▶ [What to do] Report every line from the following entries that contains the string "Charts".

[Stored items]

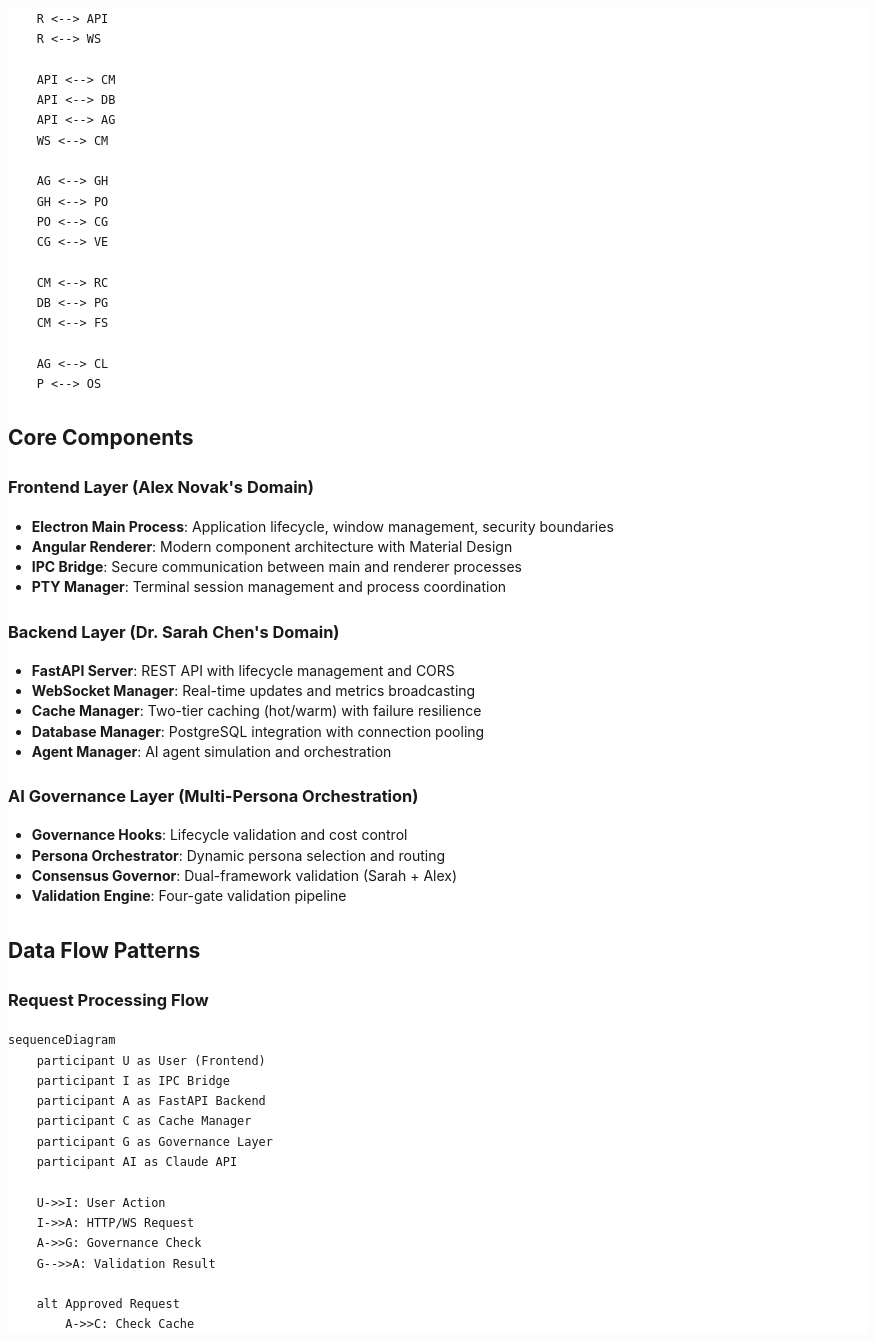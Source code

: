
 ```mermaid
    R <--> API
    R <--> WS
    
    API <--> CM
    API <--> DB
    API <--> AG
    WS <--> CM
    
    AG <--> GH
    GH <--> PO
    PO <--> CG
    CG <--> VE
    
    CM <--> RC
    DB <--> PG
    CM <--> FS
    
    AG <--> CL
    P <--> OS
```

## Core Components

### Frontend Layer (Alex Novak's Domain)
- **Electron Main Process**: Application lifecycle, window management, security boundaries
- **Angular Renderer**: Modern component architecture with Material Design
- **IPC Bridge**: Secure communication between main and renderer processes
- **PTY Manager**: Terminal session management and process coordination

### Backend Layer (Dr. Sarah Chen's Domain)
- **FastAPI Server**: REST API with lifecycle management and CORS
- **WebSocket Manager**: Real-time updates and metrics broadcasting
- **Cache Manager**: Two-tier caching (hot/warm) with failure resilience
- **Database Manager**: PostgreSQL integration with connection pooling
- **Agent Manager**: AI agent simulation and orchestration

### AI Governance Layer (Multi-Persona Orchestration)
- **Governance Hooks**: Lifecycle validation and cost control
- **Persona Orchestrator**: Dynamic persona selection and routing
- **Consensus Governor**: Dual-framework validation (Sarah + Alex)
- **Validation Engine**: Four-gate validation pipeline

## Data Flow Patterns

### Request Processing Flow
```mermaid
sequenceDiagram
    participant U as User (Frontend)
    participant I as IPC Bridge
    participant A as FastAPI Backend
    participant C as Cache Manager
    participant G as Governance Layer
    participant AI as Claude API
    
    U->>I: User Action
    I->>A: HTTP/WS Request
    A->>G: Governance Check
    G-->>A: Validation Result
    
    alt Approved Request
        A->>C: Check Cache
```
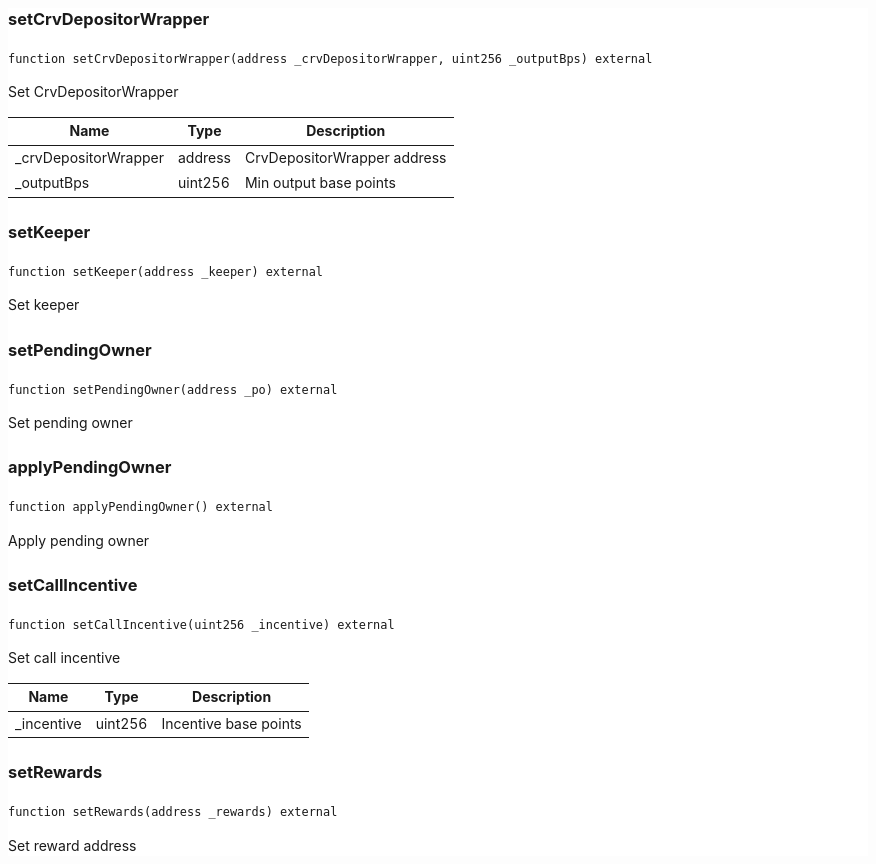 ### setCrvDepositorWrapper

```solidity
function setCrvDepositorWrapper(address _crvDepositorWrapper, uint256 _outputBps) external
```

Set CrvDepositorWrapper

| Name                  | Type    | Description                 |
| --------------------- | ------- | --------------------------- |
| \_crvDepositorWrapper | address | CrvDepositorWrapper address |
| \_outputBps           | uint256 | Min output base points      |

### setKeeper

```solidity
function setKeeper(address _keeper) external
```

Set keeper

### setPendingOwner

```solidity
function setPendingOwner(address _po) external
```

Set pending owner

### applyPendingOwner

```solidity
function applyPendingOwner() external
```

Apply pending owner

### setCallIncentive

```solidity
function setCallIncentive(uint256 _incentive) external
```

Set call incentive

| Name        | Type    | Description           |
| ----------- | ------- | --------------------- |
| \_incentive | uint256 | Incentive base points |

### setRewards

```solidity
function setRewards(address _rewards) external
```

Set reward address
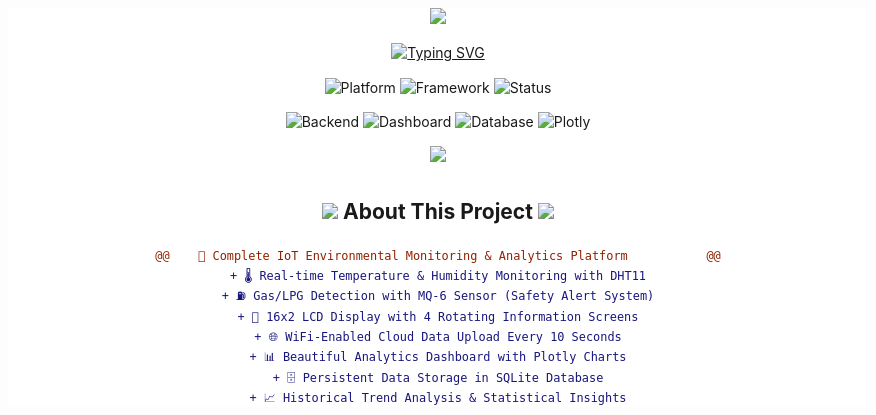 
<div align="center">


<img src="https://capsule-render.vercel.app/api?type=waving&color=gradient&customColorList=6,11,20&height=300&section=header&text=Environmental%20Monitoring%20System&fontSize=50&animation=fadeIn&fontAlignY=38&desc=Cloud-Connected%20IoT%20Sensor%20Network%20with%20Real-Time%20Analytics&descAlignY=51&descAlign=62&descSize=20" width="100%" />

<p align="center">
  <a href="https://git.io/typing-svg">
    <img src="https://readme-typing-svg.herokuapp.com?font=Fira+Code&size=22&pause=1000&color=36BCF7&center=true&vCenter=true&multiline=true&height=80&width=800&lines=Real-Time+Temperature+%F0%9F%8C%A1%EF%B8%8F+Humidity+%F0%9F%92%A7+Gas+Detection+%E2%9B%BD;WiFi-Enabled+IoT+with+Cloud+Analytics+%F0%9F%9A%80;Built+with+ESP8266+%2B+Flask+%2B+Streamlit+%E2%9C%A8" alt="Typing SVG" />
  </a>
</p>


<p align="center">
  <img src="https://img.shields.io/badge/Platform-ESP8266-blue?style=for-the-badge&logo=espressif&logoColor=white&labelColor=101010" alt="Platform"/>
  <img src="https://img.shields.io/badge/Framework-Arduino-00979D?style=for-the-badge&logo=arduino&logoColor=white&labelColor=101010" alt="Framework"/>
  <img src="https://img.shields.io/badge/Status-Live-success?style=for-the-badge&logo=checkmarx&logoColor=white&labelColor=101010" alt="Status"/>
</p>

<p align="center">
  <img src="https://img.shields.io/badge/Backend-Flask-000000?style=for-the-badge&logo=flask&logoColor=white&labelColor=101010" alt="Backend"/>
  <img src="https://img.shields.io/badge/Dashboard-Streamlit-FF4B4B?style=for-the-badge&logo=streamlit&logoColor=white&labelColor=101010" alt="Dashboard"/>
  <img src="https://img.shields.io/badge/Database-SQLite-003B57?style=for-the-badge&logo=sqlite&logoColor=white&labelColor=101010" alt="Database"/>
  <img src="https://img.shields.io/badge/Charts-Plotly-3F4F75?style=for-the-badge&logo=plotly&logoColor=white&labelColor=101010" alt="Plotly"/>
</p>


<img src="https://user-images.githubusercontent.com/73097560/115834477-dbab4500-a447-11eb-908a-139a6edaec5c.gif" width="100%">

</div>


<div align="center">
  
## <img src="https://media.giphy.com/media/iY8CRBdQXODJSCERIr/giphy.gif" width="35"> **About This Project** <img src="https://media.giphy.com/media/iY8CRBdQXODJSCERIr/giphy.gif" width="35">

</div>

<div align="center">

```diff
@@    🎯 Complete IoT Environmental Monitoring & Analytics Platform           @@
+ 🌡️ Real-time Temperature & Humidity Monitoring with DHT11
+ ⛽ Gas/LPG Detection with MQ-6 Sensor (Safety Alert System)
+ 📱 16x2 LCD Display with 4 Rotating Information Screens
+ 🌐 WiFi-Enabled Cloud Data Upload Every 10 Seconds
+ 📊 Beautiful Analytics Dashboard with Plotly Charts
+ 🗄️ Persistent Data Storage in SQLite Database
+ 📈 Historical Trend Analysis & Statistical Insights
```
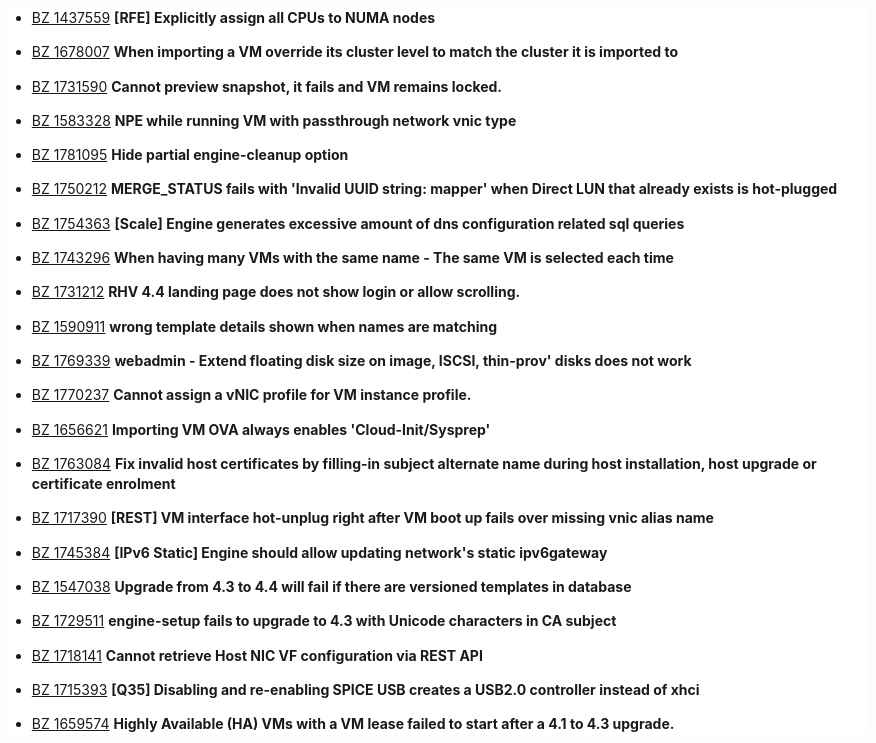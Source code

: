  - [BZ 1437559](https://bugzilla.redhat.com/1437559) **[RFE] Explicitly assign all CPUs to NUMA  nodes**

 - [BZ 1678007](https://bugzilla.redhat.com/1678007) **When importing a VM override its cluster level to match the cluster it is imported to**

 - [BZ 1731590](https://bugzilla.redhat.com/1731590) **Cannot preview snapshot, it fails and VM remains locked.**

 - [BZ 1583328](https://bugzilla.redhat.com/1583328) **NPE while running VM with passthrough network vnic type**

 - [BZ 1781095](https://bugzilla.redhat.com/1781095) **Hide partial engine-cleanup option**

 - [BZ 1750212](https://bugzilla.redhat.com/1750212) **MERGE_STATUS fails with 'Invalid UUID string: mapper' when Direct LUN that already exists is hot-plugged**

 - [BZ 1754363](https://bugzilla.redhat.com/1754363) **[Scale] Engine generates excessive amount of dns configuration related sql queries**

 - [BZ 1743296](https://bugzilla.redhat.com/1743296) **When having many VMs with the same name - The same VM is selected each time**

 - [BZ 1731212](https://bugzilla.redhat.com/1731212) **RHV 4.4 landing page does not show login or allow scrolling.**

 - [BZ 1590911](https://bugzilla.redhat.com/1590911) **wrong template details shown when names are matching**

 - [BZ 1769339](https://bugzilla.redhat.com/1769339) **webadmin - Extend floating disk size on image, ISCSI, thin-prov' disks does not work**

 - [BZ 1770237](https://bugzilla.redhat.com/1770237) **Cannot assign a vNIC profile for VM instance profile.**

 - [BZ 1656621](https://bugzilla.redhat.com/1656621) **Importing VM OVA always enables 'Cloud-Init/Sysprep'**

 - [BZ 1763084](https://bugzilla.redhat.com/1763084) **Fix invalid host certificates by filling-in subject alternate name during host installation, host upgrade or certificate enrolment**

 - [BZ 1717390](https://bugzilla.redhat.com/1717390) **[REST] VM interface hot-unplug right after VM boot up fails over missing vnic alias name**

 - [BZ 1745384](https://bugzilla.redhat.com/1745384) **[IPv6 Static] Engine should allow updating network's static ipv6gateway**

 - [BZ 1547038](https://bugzilla.redhat.com/1547038) **Upgrade from 4.3 to 4.4 will fail if there are versioned templates in database**

 - [BZ 1729511](https://bugzilla.redhat.com/1729511) **engine-setup fails to upgrade to 4.3 with Unicode characters in CA subject**

 - [BZ 1718141](https://bugzilla.redhat.com/1718141) **Cannot retrieve Host NIC VF configuration via REST API**

 - [BZ 1715393](https://bugzilla.redhat.com/1715393) **[Q35] Disabling and re-enabling SPICE USB creates a  USB2.0 controller instead of xhci**

 - [BZ 1659574](https://bugzilla.redhat.com/1659574) **Highly Available (HA) VMs with a VM lease failed to start after a 4.1 to 4.3 upgrade.**
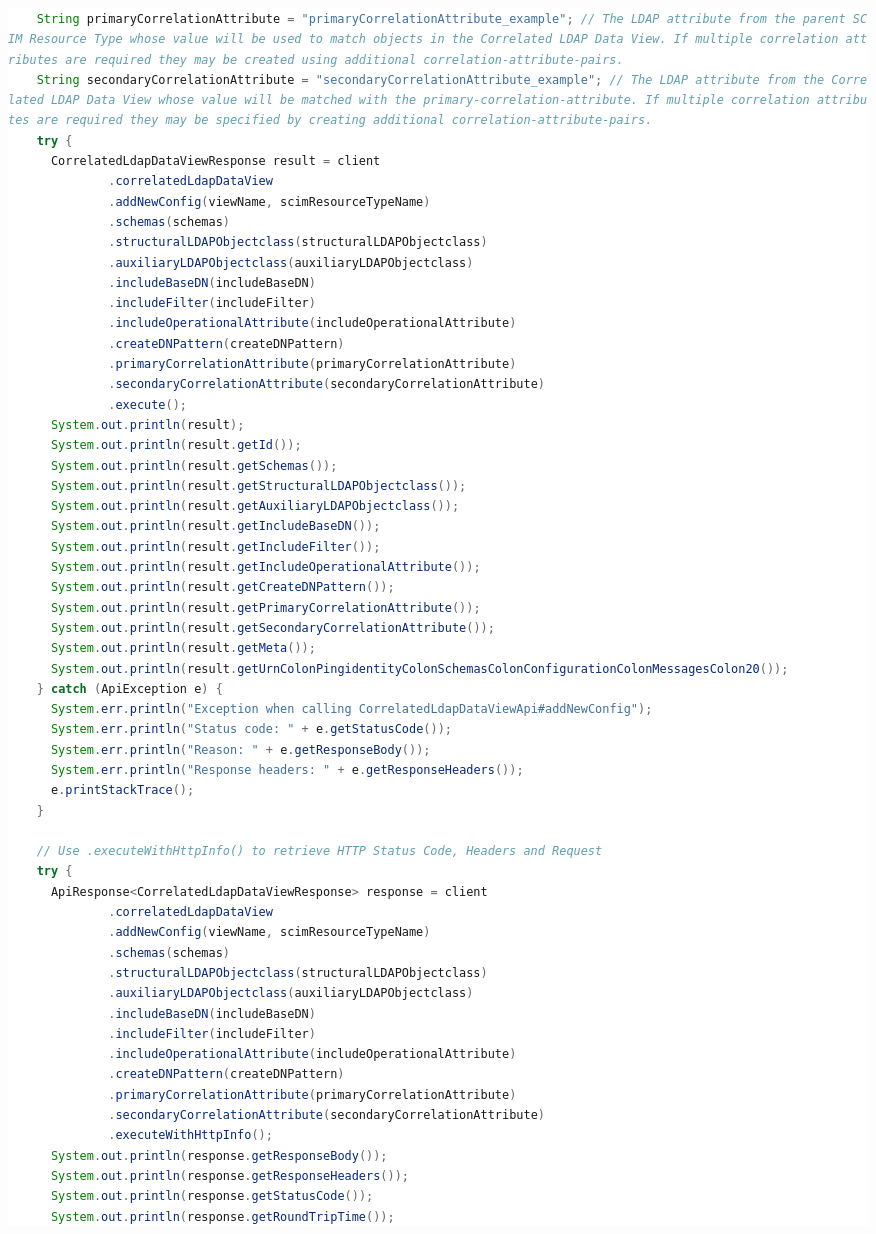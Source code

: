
 ```java
    String primaryCorrelationAttribute = "primaryCorrelationAttribute_example"; // The LDAP attribute from the parent SCIM Resource Type whose value will be used to match objects in the Correlated LDAP Data View. If multiple correlation attributes are required they may be created using additional correlation-attribute-pairs.
    String secondaryCorrelationAttribute = "secondaryCorrelationAttribute_example"; // The LDAP attribute from the Correlated LDAP Data View whose value will be matched with the primary-correlation-attribute. If multiple correlation attributes are required they may be specified by creating additional correlation-attribute-pairs.
    try {
      CorrelatedLdapDataViewResponse result = client
              .correlatedLdapDataView
              .addNewConfig(viewName, scimResourceTypeName)
              .schemas(schemas)
              .structuralLDAPObjectclass(structuralLDAPObjectclass)
              .auxiliaryLDAPObjectclass(auxiliaryLDAPObjectclass)
              .includeBaseDN(includeBaseDN)
              .includeFilter(includeFilter)
              .includeOperationalAttribute(includeOperationalAttribute)
              .createDNPattern(createDNPattern)
              .primaryCorrelationAttribute(primaryCorrelationAttribute)
              .secondaryCorrelationAttribute(secondaryCorrelationAttribute)
              .execute();
      System.out.println(result);
      System.out.println(result.getId());
      System.out.println(result.getSchemas());
      System.out.println(result.getStructuralLDAPObjectclass());
      System.out.println(result.getAuxiliaryLDAPObjectclass());
      System.out.println(result.getIncludeBaseDN());
      System.out.println(result.getIncludeFilter());
      System.out.println(result.getIncludeOperationalAttribute());
      System.out.println(result.getCreateDNPattern());
      System.out.println(result.getPrimaryCorrelationAttribute());
      System.out.println(result.getSecondaryCorrelationAttribute());
      System.out.println(result.getMeta());
      System.out.println(result.getUrnColonPingidentityColonSchemasColonConfigurationColonMessagesColon20());
    } catch (ApiException e) {
      System.err.println("Exception when calling CorrelatedLdapDataViewApi#addNewConfig");
      System.err.println("Status code: " + e.getStatusCode());
      System.err.println("Reason: " + e.getResponseBody());
      System.err.println("Response headers: " + e.getResponseHeaders());
      e.printStackTrace();
    }

    // Use .executeWithHttpInfo() to retrieve HTTP Status Code, Headers and Request
    try {
      ApiResponse<CorrelatedLdapDataViewResponse> response = client
              .correlatedLdapDataView
              .addNewConfig(viewName, scimResourceTypeName)
              .schemas(schemas)
              .structuralLDAPObjectclass(structuralLDAPObjectclass)
              .auxiliaryLDAPObjectclass(auxiliaryLDAPObjectclass)
              .includeBaseDN(includeBaseDN)
              .includeFilter(includeFilter)
              .includeOperationalAttribute(includeOperationalAttribute)
              .createDNPattern(createDNPattern)
              .primaryCorrelationAttribute(primaryCorrelationAttribute)
              .secondaryCorrelationAttribute(secondaryCorrelationAttribute)
              .executeWithHttpInfo();
      System.out.println(response.getResponseBody());
      System.out.println(response.getResponseHeaders());
      System.out.println(response.getStatusCode());
      System.out.println(response.getRoundTripTime());
```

▶ [Result below]
  <img src="https://img.shields.io/badge/Charts-Plotly-3F4F75?style=for-the-badge&logo=plotly&logoColor=white&labelColor=101010" alt="Plotly"/>
+ 📊 Beautiful Analytics Dashboard with Plotly Charts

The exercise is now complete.